- WHAT THE TASK ASKS
Write out exactly, please, every line from the beginning of the entries to the line holding "is a great deal", and no pictures.

- DATA
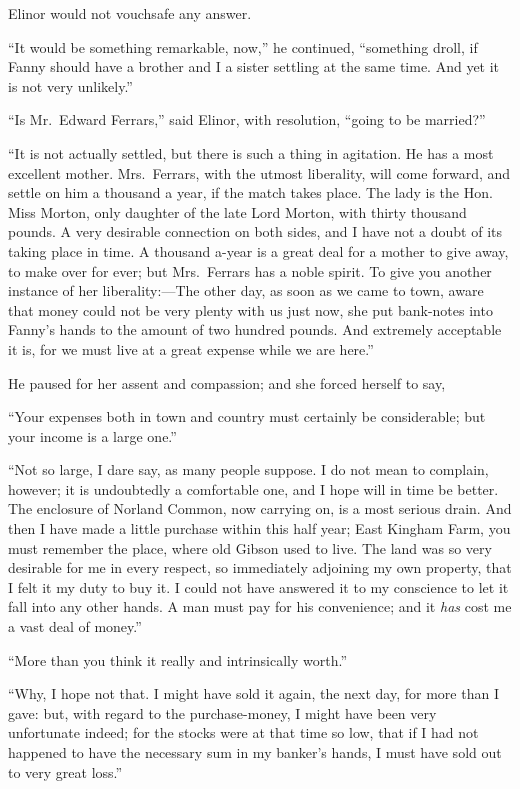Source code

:\documentclass{article}
\begin{document}
Elinor would not vouchsafe any answer.

``It would be something remarkable, now,'' he continued,
``something droll, if Fanny should have a brother and I
a sister settling at the same time.  And yet it is not
very unlikely.''

``Is Mr.\ Edward Ferrars,'' said Elinor, with resolution,
``going to be married?''

``It is not actually settled, but there is such
a thing in agitation.  He has a most excellent mother.
Mrs.\ Ferrars, with the utmost liberality, will come forward,
and settle on him a thousand a year, if the match
takes place.  The lady is the Hon. Miss Morton, only daughter
of the late Lord Morton, with thirty thousand pounds.
A very desirable connection on both sides, and I have not
a doubt of its taking place in time.  A thousand a-year
is a great deal for a mother to give away, to make over
for ever; but Mrs.\ Ferrars has a noble spirit.  To give
you another instance of her liberality:---The other day,
as soon as we came to town, aware that money could
not be very plenty with us just now, she put bank-notes
into Fanny's hands to the amount of two hundred pounds.
And extremely acceptable it is, for we must live at a great
expense while we are here.''

He paused for her assent and compassion; and she
forced herself to say,

``Your expenses both in town and country must certainly
be considerable; but your income is a large one.''

``Not so large, I dare say, as many people suppose.
I do not mean to complain, however; it is undoubtedly
a comfortable one, and I hope will in time be better.
The enclosure of Norland Common, now carrying on,
is a most serious drain.  And then I have made a little
purchase within this half year; East Kingham Farm,
you must remember the place, where old Gibson used to live.
The land was so very desirable for me in every respect,
so immediately adjoining my own property, that I felt it
my duty to buy it.  I could not have answered it to my
conscience to let it fall into any other hands.  A man must
pay for his convenience; and it \emph{has} cost me a vast deal
of money.''

``More than you think it really and intrinsically worth.''

``Why, I hope not that.  I might have sold it again,
the next day, for more than I gave: but, with regard to the
purchase-money, I might have been very unfortunate indeed;
for the stocks were at that time so low, that if I had not
happened to have the necessary sum in my banker's hands,
I must have sold out to very great loss.''
\end{document}
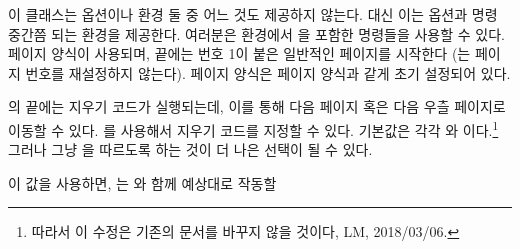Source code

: 이 클래스는  옵션이나  환경 둘 중 어느 것도
제공하지 않는다.
대신 이는  옵션과  명령 중간쯤 되는
 환경을 제공한다.
여러분은  환경에서 \cmd{\maketitle}을 포함한 명령들을 사용할
수 있다.
 페이지 양식이 사용되며, 끝에는 번호 1이 붙은 일반적인
페이지를 시작한다 (는 페이지 번호를 재설정하지 않는다).
 페이지 양식은  페이지 양식과 같게 초기
설정되어 있다.

의 끝에는 지우기 코드가 실행되는데, 이를 통해 다음 페이지 혹은
다음 우츨 페이지로 이동할 수 있다.
\cmd{\titlingpageend}를 사용해서
지우기 코드를 지정할 수 있다.
기본값은 각각 와 이다.\footnote{따라서 이
수정은 기존의 문서를 바꾸지 않을 것이다, LM, 2018/03/06.}
그러나 그냥 을 따르도록 하는 것이 더 나은 선택이 될 수
있다.
\begin{lcode}
  \titlingpageend{\clearforchapter}{\clearforchapter}
\end{lcode}
이 값을 사용하면, 는 와 함께 예상대로 작동할


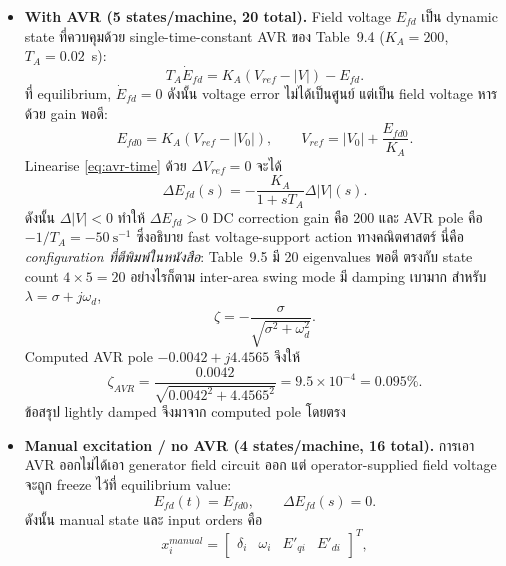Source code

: \documentclass[12pt,a4paper]{article}
\begin{document}
\begin{itemize}
  \item \textbf{With AVR (5 states/machine, 20 total).} Field voltage $E_{fd}$ เป็น dynamic state ที่ควบคุมด้วย single-time-constant AVR ของ Table~9.4 ($K_A=200$, $T_A=0.02$~s):
  \begin{equation}
  T_A\dot E_{fd}=K_A(V_{ref}-|V|)-E_{fd}.
  \label{eq:avr-time}
  \end{equation}
  ที่ equilibrium, $\dot E_{fd}=0$ ดังนั้น voltage error ไม่ได้เป็นศูนย์ แต่เป็น field voltage หารด้วย gain พอดี:
  \begin{equation}
  E_{fd0}=K_A(V_{ref}-|V_0|),\qquad
  V_{ref}=|V_0|+\frac{E_{fd0}}{K_A}.
  \label{eq:avr-equilibrium}
  \end{equation}
  Linearise \eqref{eq:avr-time} ด้วย $\Delta V_{ref}=0$ จะได้
  \begin{equation}
  \Delta E_{fd}(s)=-\frac{K_A}{1+sT_A}\Delta|V|(s).
  \label{eq:avr-transfer}
  \end{equation}
  ดังนั้น $\Delta|V|<0$ ทำให้ $\Delta E_{fd}>0$ DC correction gain คือ 200 และ AVR pole คือ $-1/T_A=-50~\mathrm{s}^{-1}$ ซึ่งอธิบาย fast voltage-support action ทางคณิตศาสตร์ นี่คือ \emph{configuration ที่ตีพิมพ์ในหนังสือ}: Table~9.5 มี 20 eigenvalues พอดี ตรงกับ state count $4\times5=20$ อย่างไรก็ตาม inter-area swing mode มี damping เบามาก สำหรับ $\lambda=\sigma+j\omega_d$,
  \begin{equation}
  \zeta=-\frac{\sigma}{\sqrt{\sigma^2+\omega_d^2}}.
  \label{eq:damping-ratio}
  \end{equation}
  Computed AVR pole $-0.0042+j4.4565$ จึงให้
  \begin{equation}
  \zeta_{AVR}=\frac{0.0042}{\sqrt{0.0042^2+4.4565^2}}
  =9.5\times10^{-4}=0.095\%.
  \end{equation}
  ข้อสรุป lightly damped จึงมาจาก computed pole โดยตรง
  \item \textbf{Manual excitation / no AVR (4 states/machine, 16 total).} การเอา AVR ออกไม่ได้เอา generator field circuit ออก แต่ operator-supplied field voltage จะถูก freeze ไว้ที่ equilibrium value:
  \begin{equation}
  E_{fd}(t)=E_{fd0},\qquad \Delta E_{fd}(s)=0.
  \label{eq:manual-field}
  \end{equation}
  ดังนั้น manual state และ input orders คือ
  \begin{equation}
  x_i^{manual}=
  \begin{bmatrix}\delta_i&\omega_i&E'_{qi}&E'_{di}\end{bmatrix}^{T},

\end{equation}
\end{itemize}
\end{document}
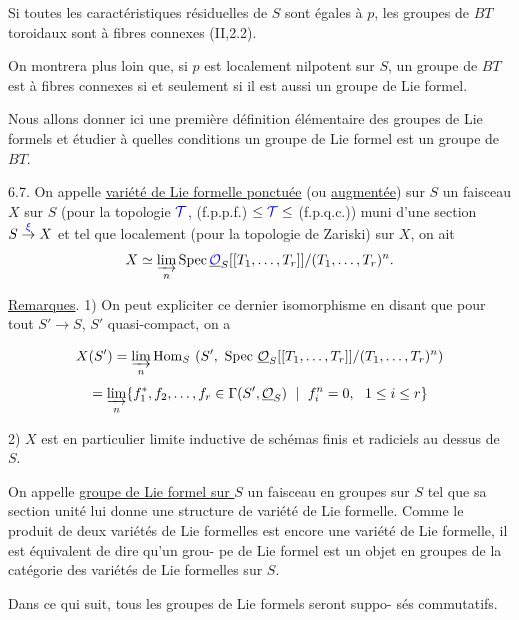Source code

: \documentclass[11pt]{article}
\newcommand{\scanpage}[1]{\par\bigskip\noindent{\small\sffamily[scan #1]}\par}
\newcommand{\mspage}[1]{{\small\sffamily[p.\,#1]}}
\newcommand{\hand}[1]{\textcolor{blue}{#1}}
\newcommand{\uline}[1]{\underline{#1}}
\newcommand{\unsure}[1]{[#1?]}
\begin{document}
Si toutes les caractéristiques résiduelles de $S$ sont égales
à $p$, les groupes de $BT$ toroidaux sont à fibres connexes (II,2.2).

On montrera plus loin que, si $p$ est localement nilpotent sur
$S$, un groupe de $BT$ est à fibres connexes si et seulement si il est
aussi un groupe de Lie formel.

Nous allons donner ici une première définition élémentaire des
groupes de Lie formels et étudier à quelles conditions un groupe de Lie
formel est un groupe de $BT$.

6.7. On appelle \uline{variété de Lie formelle ponctuée} (ou \uline{augmentée}) sur
$S$ un faisceau $X$ sur $S$ (pour la topologie $\hand{\mathcal{T}}$, (f.p.p.f.) $\leq \hand{\mathcal{T}} \leq$ (f.p.q.c.))
muni d'une section $S \overset{\hand{\xi}}{\to} X$ et tel que localement (pour la topologie de
Zariski) sur $X$, on ait
\[
X \simeq \varinjlim_{n} \operatorname{Spec} \underline{\hand{\mathcal{O}}}_S[[T_1,\ldots,T_r]]/(T_1,\ldots,T_r)^n .
\]

\uline{Remarques}. 1) On peut expliciter ce dernier isomorphisme en disant
que pour tout $S' \to S$, $S'$ quasi-compact, on a

\mspage{\hand{70}}

\clearpage
\scanpage{129/71}
\mspage{\hand{III-1\unsure{6}}}

\[
X(S') = \varinjlim_{n} \mathrm{Hom}_S\ (S',\ \mathrm{Spec}\ \underline{\mathcal{O}}_S[[T_1,\ldots,T_r]]/(T_1,\ldots,T_r)^n)
\]
\[
= \varinjlim_{n} \{f_1^*,f_2,\ldots,f_r \in \Gamma(S',\underline{\mathcal{O}}_S)\ \mid\ f_i^n = 0,\ \ 1 \leq i \leq r\}
\]

2) $X$ est en particulier limite inductive de schémas finis
et radiciels au dessus de $S$.

On appelle \uline{groupe de Lie formel sur $S$} un faisceau en groupes
sur $S$ tel que sa section unité lui donne une structure de variété de
Lie formelle. Comme le produit de deux variétés de Lie formelles est
encore une variété de Lie formelle, il est équivalent de dire qu'un grou-%
pe de Lie formel est un objet en groupes de la catégorie des variétés de
Lie formelles sur $S$.

Dans ce qui suit, tous les groupes de Lie formels seront suppo-%
sés commutatifs.
\end{document}

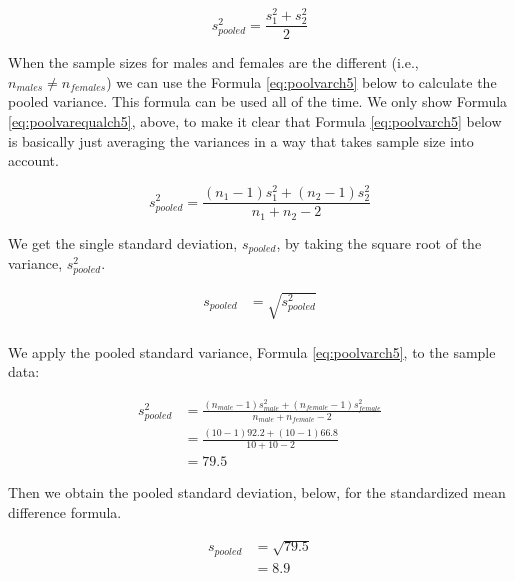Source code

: \documentclass[
]{krantz}
\begin{document}
\begin{equation} 
s_{pooled}^2  = \frac{s_{1}^2 + s_{2}^2}{2} 
      \label{eq:poolvarequalch5}
\end{equation}

When the sample sizes for males and females are the different (i.e., \(n_{males} \ne n_{females}\)) we can use the Formula \eqref{eq:poolvarch5} below to calculate the pooled variance. This formula can be used all of the time. We only show Formula \eqref{eq:poolvarequalch5}, above, to make it clear that Formula \eqref{eq:poolvarch5} below is basically just averaging the variances in a way that takes sample size into account.

\begin{equation} 
s_{pooled}^2  = \frac{(n_1 -1)s_1^2 + (n_2 -1)s_2^2}{n_1 + n_2-2}
      \label{eq:poolvarch5}
\end{equation}

We get the single standard deviation, \(s_{pooled}\), by taking the square root of the variance, \(s_{pooled}^2\).

\[
\begin{aligned} 
s_{pooled}  &= \sqrt{s_{pooled}^2} \\
\end{aligned} 
\]

We apply the pooled standard variance, Formula \eqref{eq:poolvarch5}, to the sample data:

\[
\begin{aligned}
s_{pooled}^2 &= \frac{(n_{male} -1)s_{male}^2 + (n_{female} -1)s_{female}^2}{n_{male} + n_{female}-2} \\
&= \frac{(10 -1)92.2 + (10 -1)66.8}{10 + 10 -2} \\
&= 79.5
\end{aligned}
\]

Then we obtain the pooled standard deviation, below, for the standardized mean difference formula.

\[
\begin{aligned} 
s_{pooled}  &= \sqrt{79.5} \\
&= 8.9\\
\end{aligned} 
\]
\end{document}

- ANSWER SECTION
Source code

:\documentclass{article}
\begin{document}
Elinor would not vouchsafe any answer.

``It would be something remarkable, now,'' he continued,
``something droll, if Fanny should have a brother and I
a sister settling at the same time.  And yet it is not
very unlikely.''

``Is Mr.\ Edward Ferrars,'' said Elinor, with resolution,
``going to be married?''

``It is not actually settled, but there is such
a thing in agitation.  He has a most excellent mother.
Mrs.\ Ferrars, with the utmost liberality, will come forward,
and settle on him a thousand a year, if the match
takes place.  The lady is the Hon. Miss Morton, only daughter
of the late Lord Morton, with thirty thousand pounds.
A very desirable connection on both sides, and I have not
a doubt of its taking place in time.  A thousand a-year
is a great deal for a mother to give away, to make over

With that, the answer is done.